When I met the local guide in Florence she told me she wasn’t shaking hands, which wouldn’t have been so ominous if the famous square we met at wasn’t so empty. We had a lovely time going from unoccupied museums to delicious gelato stops. It was a day and a half of rest and art, a necessary reprieve from the architectural history in Greece and the fatigue that was building in my travelers.
The next day we arrived at the Vatican where Ilaria, our guide, proceeded to tell us the juicy stories of sex, jealousy, and pettiness that Corrado (our usual guide) always fails to mention. She specifically told the story of Michaelangelo being salty when painting the Sistine Chapel. When I gave the group free time (the thing that kept my introvert self going), I made my way to my favorite restaurant in Rome, Ristorante Tre Pupazzi by the Vatican. When that half of a bottle of white wine, caprese starter, and cacio e pepe hit my mouth, tears welled up in my eyes. Thank God for respite and carbs. This specific trip I learned my lesson of how to let go and relax during my free time. I learned how to sit at the Piazza Navona with a coca-cola for two hours just people watching, how to spend time at my favorite tea shop adjacent to the Spanish steps without guilt, and how to sip a cappuccino looking at the Roman Forum while practicing my Italian with the waiters. The Spanish steps are actually no longer available to sit and relax on, there are men and women in obnoxiously neon vests telling you to get off if you even stop to take a picture. I secretly loved this because it caused my group to go out and explore the high-end shopping district of Rome (Go! Be free! (without me)).

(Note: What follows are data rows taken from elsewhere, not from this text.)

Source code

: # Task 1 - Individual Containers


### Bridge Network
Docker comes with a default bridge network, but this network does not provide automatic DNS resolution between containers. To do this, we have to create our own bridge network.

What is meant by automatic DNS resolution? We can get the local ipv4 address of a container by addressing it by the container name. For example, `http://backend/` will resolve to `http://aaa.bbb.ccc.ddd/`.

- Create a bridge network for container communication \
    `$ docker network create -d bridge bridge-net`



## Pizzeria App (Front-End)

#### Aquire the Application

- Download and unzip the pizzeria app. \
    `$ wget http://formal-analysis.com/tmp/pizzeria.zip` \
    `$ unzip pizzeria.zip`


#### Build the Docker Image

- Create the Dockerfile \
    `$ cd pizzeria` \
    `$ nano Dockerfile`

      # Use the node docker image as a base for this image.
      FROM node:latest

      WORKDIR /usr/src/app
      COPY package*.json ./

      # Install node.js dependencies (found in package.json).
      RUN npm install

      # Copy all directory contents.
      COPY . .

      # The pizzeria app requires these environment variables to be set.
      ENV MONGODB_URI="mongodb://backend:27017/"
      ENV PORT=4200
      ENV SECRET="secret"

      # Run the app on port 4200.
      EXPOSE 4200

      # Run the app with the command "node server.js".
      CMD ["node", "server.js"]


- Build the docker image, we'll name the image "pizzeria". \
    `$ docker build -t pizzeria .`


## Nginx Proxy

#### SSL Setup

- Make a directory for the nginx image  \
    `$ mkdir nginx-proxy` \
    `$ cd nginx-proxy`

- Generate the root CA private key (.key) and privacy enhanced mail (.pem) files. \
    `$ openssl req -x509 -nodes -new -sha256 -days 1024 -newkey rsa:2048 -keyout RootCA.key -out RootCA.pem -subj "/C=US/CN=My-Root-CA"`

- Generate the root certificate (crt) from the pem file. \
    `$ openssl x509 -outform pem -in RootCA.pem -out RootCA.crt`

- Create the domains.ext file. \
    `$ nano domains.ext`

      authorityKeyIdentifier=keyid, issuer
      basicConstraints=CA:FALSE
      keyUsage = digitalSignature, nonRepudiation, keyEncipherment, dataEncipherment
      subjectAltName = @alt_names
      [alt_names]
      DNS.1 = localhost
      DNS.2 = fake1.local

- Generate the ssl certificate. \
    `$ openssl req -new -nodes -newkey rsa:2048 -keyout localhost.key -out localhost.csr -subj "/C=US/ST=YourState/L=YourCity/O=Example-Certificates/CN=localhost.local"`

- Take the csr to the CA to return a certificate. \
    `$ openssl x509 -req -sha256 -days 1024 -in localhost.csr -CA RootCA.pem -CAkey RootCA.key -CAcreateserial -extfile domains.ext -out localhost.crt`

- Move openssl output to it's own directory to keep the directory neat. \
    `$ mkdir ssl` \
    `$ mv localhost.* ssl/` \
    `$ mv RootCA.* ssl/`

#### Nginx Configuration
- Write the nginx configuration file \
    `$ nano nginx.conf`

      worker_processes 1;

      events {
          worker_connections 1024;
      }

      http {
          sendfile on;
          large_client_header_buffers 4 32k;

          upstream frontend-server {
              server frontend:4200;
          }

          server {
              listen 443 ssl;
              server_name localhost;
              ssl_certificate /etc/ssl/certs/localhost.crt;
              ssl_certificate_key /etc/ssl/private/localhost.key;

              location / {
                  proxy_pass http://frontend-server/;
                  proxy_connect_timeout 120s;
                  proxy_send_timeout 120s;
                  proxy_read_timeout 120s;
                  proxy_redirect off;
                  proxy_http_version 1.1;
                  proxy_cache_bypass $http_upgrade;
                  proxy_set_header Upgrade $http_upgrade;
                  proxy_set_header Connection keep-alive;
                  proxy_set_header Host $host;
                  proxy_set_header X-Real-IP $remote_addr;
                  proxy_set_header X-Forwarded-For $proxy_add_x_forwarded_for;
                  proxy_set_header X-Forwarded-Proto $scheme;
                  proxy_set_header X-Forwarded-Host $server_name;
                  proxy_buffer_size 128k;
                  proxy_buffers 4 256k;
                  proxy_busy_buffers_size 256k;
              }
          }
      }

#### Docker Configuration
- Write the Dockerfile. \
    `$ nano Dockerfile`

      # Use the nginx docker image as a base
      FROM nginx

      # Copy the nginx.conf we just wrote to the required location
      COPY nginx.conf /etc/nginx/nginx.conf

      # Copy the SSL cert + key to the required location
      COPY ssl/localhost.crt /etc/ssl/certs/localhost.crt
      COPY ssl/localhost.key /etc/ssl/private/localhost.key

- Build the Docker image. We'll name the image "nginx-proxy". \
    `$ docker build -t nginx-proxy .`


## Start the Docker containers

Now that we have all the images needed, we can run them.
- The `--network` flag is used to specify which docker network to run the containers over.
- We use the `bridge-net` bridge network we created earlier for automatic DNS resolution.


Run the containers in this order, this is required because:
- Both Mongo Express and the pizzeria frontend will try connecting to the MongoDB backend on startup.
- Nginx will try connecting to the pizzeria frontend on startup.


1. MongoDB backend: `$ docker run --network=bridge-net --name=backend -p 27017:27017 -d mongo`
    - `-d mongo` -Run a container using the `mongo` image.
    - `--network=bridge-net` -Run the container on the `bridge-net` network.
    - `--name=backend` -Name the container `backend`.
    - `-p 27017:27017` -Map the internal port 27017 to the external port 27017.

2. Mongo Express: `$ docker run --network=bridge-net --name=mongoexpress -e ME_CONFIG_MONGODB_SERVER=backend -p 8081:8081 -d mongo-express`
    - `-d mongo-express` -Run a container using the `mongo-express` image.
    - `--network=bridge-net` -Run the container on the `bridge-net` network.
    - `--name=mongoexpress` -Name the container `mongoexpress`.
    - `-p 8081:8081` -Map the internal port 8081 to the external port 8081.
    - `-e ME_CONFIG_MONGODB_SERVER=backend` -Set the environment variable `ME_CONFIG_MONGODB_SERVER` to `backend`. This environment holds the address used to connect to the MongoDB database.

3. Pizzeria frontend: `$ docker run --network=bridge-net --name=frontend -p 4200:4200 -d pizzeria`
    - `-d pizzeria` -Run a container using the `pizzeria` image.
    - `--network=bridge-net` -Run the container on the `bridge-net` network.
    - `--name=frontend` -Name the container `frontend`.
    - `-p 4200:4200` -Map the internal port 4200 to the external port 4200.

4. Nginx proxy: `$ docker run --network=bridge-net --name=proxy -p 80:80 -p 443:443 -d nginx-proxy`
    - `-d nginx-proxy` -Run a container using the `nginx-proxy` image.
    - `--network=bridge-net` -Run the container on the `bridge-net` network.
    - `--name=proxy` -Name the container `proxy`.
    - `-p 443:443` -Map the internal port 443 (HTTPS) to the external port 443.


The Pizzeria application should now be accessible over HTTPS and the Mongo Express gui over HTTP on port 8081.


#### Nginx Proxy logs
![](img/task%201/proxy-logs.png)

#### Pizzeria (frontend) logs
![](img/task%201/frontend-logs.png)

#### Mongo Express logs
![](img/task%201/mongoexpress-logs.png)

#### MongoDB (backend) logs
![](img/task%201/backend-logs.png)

The last day we arrived to the Colosseum, and it met my expectations of always being the hardest entrance process ever. Every year they don’t accept my tickets, we need passports, or something ridiculous. Thank the Lord for Andrea (in this moment). Once we got into the Colosseum, it was empty and void of the usual numerous tour groups and tourists. We were in and out of there like bandits in the night (Not the point, Andrea).
That night my claim that Italian men are insufferably forward was corroborated in front of my whole group when the waiter at our pizza restaurant called me his wife, required me to stay by his side when talking to the kids, and inviting me on a date and over his house before my 7 AM wake up call the next morning. That’s a hard no, Casanova.
My group arrived at the airport and left my presence to go back to the states seamlessly on their last day, and then I could focus on planning how much wine I was going to down the next day while I laid in my hostel bed mooching off free WiFi.